The Magic of Mountain Monarchs

Monarch butterflies and a cocoon.

Brian Bockhahn carefully holds a monarch butterfly aloft outside the Gorges State Park Visitor Center. Here, at the edge of the Blue Ridge Escarpment, a view of low, rumpled hills stretches out for miles beyond. An audience of hundreds watches as Bockhahn gently affixes a tiny tag — a lettered and numbered polypropylene sticker — to one of the butterfly’s wings, decorated in brilliant patterns of orange, black, and white, like panes in a stained glass window.

A dozen kids surround Bockhahn, their hands held high. He places the fragile creature onto the fingertip of one lucky child. The butterfly pumps its wings once, twice — as if gathering itself — and then flutters away. “Good luck! Buena suerte!” Bockhahn shouts. The children wave goodbye as the colorful pilgrim turns south toward Mexico on one of Mother Nature’s most miraculous migratory journeys.

Illustration of monarch butterflies

Kevin Bischof, Bockhahn’s colleague, admits that his true loves are trees and snakes. But when he saw migrating monarchs for the first time in 2012 while working at Gorges State Park, he was amazed — and inspired. “Wouldn’t it be cool to have an event about monarchs?” he thought.

Bischof soon left to work at another state park, and eventually two more. But when he returned to Gorges as superintendent in 2021, he pitched the idea to the Friends of Gorges State Park volunteer group. Just like that, the Mountain Monarch Festival was born. “The ultimate goal is to promote monarch butterflies and pollinators in general,” Bischof says. “People don’t know the full story — their declining numbers and the importance of habitat.”

No one does a better job of telling that story than naturalist and educator Ina Warren. The Brevard resident grew up awed by the flowers and pollinators that she found in her mother’s and grandmother’s gardens: butterflies and hummingbirds, milkweed, hollyhock stems and peonies. Like Bischof, she also had a monarch epiphany — one that changed her life.

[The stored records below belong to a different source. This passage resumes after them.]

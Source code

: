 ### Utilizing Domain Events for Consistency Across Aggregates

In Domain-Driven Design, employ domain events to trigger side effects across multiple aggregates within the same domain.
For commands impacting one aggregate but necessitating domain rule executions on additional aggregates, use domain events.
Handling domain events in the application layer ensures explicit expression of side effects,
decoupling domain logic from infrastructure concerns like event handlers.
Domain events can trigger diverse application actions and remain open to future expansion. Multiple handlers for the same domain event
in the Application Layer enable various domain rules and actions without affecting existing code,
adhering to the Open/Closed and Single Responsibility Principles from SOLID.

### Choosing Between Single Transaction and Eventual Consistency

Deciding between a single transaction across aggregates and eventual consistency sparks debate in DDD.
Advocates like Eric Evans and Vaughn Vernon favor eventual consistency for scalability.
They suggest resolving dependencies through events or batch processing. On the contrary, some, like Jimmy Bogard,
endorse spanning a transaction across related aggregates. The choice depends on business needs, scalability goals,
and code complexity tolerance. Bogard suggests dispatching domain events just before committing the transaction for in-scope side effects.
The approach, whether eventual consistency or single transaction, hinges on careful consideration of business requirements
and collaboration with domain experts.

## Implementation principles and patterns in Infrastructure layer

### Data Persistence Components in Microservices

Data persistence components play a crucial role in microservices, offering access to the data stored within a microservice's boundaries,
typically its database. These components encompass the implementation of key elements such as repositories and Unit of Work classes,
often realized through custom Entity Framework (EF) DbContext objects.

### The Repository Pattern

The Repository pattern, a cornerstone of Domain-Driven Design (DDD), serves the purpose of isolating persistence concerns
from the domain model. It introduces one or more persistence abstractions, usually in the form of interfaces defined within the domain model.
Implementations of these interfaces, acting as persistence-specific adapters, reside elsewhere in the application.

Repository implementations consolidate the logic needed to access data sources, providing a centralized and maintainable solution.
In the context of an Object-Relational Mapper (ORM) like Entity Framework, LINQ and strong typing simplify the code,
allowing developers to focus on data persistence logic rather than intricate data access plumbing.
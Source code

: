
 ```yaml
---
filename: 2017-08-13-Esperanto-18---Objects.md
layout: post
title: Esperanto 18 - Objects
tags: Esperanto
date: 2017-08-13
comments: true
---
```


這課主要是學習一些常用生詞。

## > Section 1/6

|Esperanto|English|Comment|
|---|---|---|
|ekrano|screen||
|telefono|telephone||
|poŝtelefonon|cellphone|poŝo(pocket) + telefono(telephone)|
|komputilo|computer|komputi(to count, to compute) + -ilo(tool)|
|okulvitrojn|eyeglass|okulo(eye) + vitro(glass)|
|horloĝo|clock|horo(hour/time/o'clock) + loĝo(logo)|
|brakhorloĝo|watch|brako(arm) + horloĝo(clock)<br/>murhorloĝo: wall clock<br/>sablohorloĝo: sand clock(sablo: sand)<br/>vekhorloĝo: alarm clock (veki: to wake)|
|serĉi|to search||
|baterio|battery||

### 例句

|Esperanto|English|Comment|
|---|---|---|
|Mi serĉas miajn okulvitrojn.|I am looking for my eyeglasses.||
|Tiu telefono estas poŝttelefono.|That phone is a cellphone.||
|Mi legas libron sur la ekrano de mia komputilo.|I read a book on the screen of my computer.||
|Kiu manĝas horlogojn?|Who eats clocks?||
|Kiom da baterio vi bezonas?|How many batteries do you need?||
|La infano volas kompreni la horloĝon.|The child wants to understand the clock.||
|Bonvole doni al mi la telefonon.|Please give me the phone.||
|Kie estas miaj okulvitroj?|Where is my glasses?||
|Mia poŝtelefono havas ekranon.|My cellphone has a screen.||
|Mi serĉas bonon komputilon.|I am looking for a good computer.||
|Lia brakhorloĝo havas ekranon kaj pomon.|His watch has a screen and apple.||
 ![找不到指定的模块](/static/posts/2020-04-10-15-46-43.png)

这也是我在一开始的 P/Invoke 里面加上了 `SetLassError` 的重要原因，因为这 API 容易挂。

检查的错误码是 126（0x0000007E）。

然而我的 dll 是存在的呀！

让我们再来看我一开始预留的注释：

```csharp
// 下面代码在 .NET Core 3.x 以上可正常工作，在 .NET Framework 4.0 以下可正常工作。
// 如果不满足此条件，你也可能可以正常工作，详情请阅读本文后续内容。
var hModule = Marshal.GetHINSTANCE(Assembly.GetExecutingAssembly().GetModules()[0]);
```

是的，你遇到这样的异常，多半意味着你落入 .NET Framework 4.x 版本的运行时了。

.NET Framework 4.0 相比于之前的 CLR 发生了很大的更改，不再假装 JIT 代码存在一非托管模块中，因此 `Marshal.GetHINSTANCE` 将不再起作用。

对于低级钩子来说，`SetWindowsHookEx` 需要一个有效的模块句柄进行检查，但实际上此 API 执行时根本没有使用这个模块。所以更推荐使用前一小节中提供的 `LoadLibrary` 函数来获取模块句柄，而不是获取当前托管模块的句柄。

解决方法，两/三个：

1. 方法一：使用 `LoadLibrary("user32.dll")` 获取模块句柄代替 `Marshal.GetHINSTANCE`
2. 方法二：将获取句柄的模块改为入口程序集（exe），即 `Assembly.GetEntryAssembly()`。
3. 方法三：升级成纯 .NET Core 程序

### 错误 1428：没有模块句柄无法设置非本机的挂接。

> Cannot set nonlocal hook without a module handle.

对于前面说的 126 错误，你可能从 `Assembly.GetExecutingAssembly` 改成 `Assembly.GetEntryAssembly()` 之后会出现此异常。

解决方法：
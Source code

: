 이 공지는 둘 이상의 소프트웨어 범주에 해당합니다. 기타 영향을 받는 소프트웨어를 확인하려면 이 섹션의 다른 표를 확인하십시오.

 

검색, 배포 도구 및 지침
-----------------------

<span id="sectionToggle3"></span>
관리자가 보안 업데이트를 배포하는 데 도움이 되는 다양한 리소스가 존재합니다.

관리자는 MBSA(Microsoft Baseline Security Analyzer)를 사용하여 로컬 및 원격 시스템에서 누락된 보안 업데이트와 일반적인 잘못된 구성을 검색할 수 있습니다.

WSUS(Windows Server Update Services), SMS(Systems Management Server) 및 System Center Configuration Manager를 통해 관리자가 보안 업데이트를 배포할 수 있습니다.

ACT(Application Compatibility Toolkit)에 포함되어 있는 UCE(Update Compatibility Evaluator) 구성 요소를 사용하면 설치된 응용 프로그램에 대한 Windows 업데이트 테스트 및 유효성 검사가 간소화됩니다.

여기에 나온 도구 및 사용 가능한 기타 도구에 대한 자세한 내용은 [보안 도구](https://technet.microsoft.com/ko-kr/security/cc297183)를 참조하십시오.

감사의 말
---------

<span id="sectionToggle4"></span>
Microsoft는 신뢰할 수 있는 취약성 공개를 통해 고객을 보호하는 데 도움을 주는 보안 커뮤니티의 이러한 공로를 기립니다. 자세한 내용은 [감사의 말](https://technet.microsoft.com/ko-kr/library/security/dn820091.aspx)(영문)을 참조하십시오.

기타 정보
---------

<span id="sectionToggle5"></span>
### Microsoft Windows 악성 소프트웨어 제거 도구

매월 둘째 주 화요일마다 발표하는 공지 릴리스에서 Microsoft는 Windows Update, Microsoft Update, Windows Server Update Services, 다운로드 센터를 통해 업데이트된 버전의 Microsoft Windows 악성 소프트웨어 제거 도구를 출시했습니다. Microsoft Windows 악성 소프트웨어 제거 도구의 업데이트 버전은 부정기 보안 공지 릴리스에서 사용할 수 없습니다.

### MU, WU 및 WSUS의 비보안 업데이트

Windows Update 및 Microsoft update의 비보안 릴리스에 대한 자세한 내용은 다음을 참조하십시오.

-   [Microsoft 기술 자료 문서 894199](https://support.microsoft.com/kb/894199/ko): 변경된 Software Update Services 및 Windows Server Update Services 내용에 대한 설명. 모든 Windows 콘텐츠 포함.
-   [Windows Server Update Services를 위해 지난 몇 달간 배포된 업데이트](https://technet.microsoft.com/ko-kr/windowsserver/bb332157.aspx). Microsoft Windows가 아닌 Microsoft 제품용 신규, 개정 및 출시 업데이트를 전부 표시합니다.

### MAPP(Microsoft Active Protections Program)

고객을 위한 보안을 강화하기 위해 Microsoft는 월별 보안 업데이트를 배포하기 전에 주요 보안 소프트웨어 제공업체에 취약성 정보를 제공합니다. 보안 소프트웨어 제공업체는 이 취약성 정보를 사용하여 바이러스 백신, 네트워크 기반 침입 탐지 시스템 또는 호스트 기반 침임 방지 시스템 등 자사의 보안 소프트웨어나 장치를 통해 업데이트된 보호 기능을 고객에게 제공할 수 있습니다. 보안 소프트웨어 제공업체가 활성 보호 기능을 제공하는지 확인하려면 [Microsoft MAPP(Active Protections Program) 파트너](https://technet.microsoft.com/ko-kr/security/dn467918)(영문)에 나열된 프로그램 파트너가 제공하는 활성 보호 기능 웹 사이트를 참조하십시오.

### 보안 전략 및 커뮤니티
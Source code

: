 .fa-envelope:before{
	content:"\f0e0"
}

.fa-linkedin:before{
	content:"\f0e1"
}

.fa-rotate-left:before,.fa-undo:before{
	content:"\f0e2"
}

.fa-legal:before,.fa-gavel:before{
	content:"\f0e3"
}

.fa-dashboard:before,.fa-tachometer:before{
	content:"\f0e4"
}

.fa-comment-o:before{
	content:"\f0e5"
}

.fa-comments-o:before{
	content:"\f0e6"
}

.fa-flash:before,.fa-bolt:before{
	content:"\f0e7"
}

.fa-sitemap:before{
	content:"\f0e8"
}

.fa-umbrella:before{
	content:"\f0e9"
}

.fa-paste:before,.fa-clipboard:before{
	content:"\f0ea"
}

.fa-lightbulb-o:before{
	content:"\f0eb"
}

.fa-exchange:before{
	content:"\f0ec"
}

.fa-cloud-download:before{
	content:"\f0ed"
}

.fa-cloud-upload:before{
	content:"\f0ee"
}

Gorges State Park park ranger leads educational program about monarch butterflies at the Mountain Monarch Festival

Brian Bockhahn places a butterfly on a child’s finger at the Mountain Monarch Festival. photograph by Tom Moors

On an early September morning in 1977, Warren married her husband, Tim, in a sunrise service on the Blue Ridge Parkway. After the exchange of vows, “Morning Has Broken” played on a hammered dulcimer. Then, Warren witnessed a sight she’s never forgotten: hundreds of monarchs — a confetti of orange and black — burst from the chestnut oak trees where they had roosted overnight to continue their migration to Mexico. One of them dropped out of formation and landed on her wedding bouquet like a blessing. “They caught me there,” she says. “At that moment, I was hooked.”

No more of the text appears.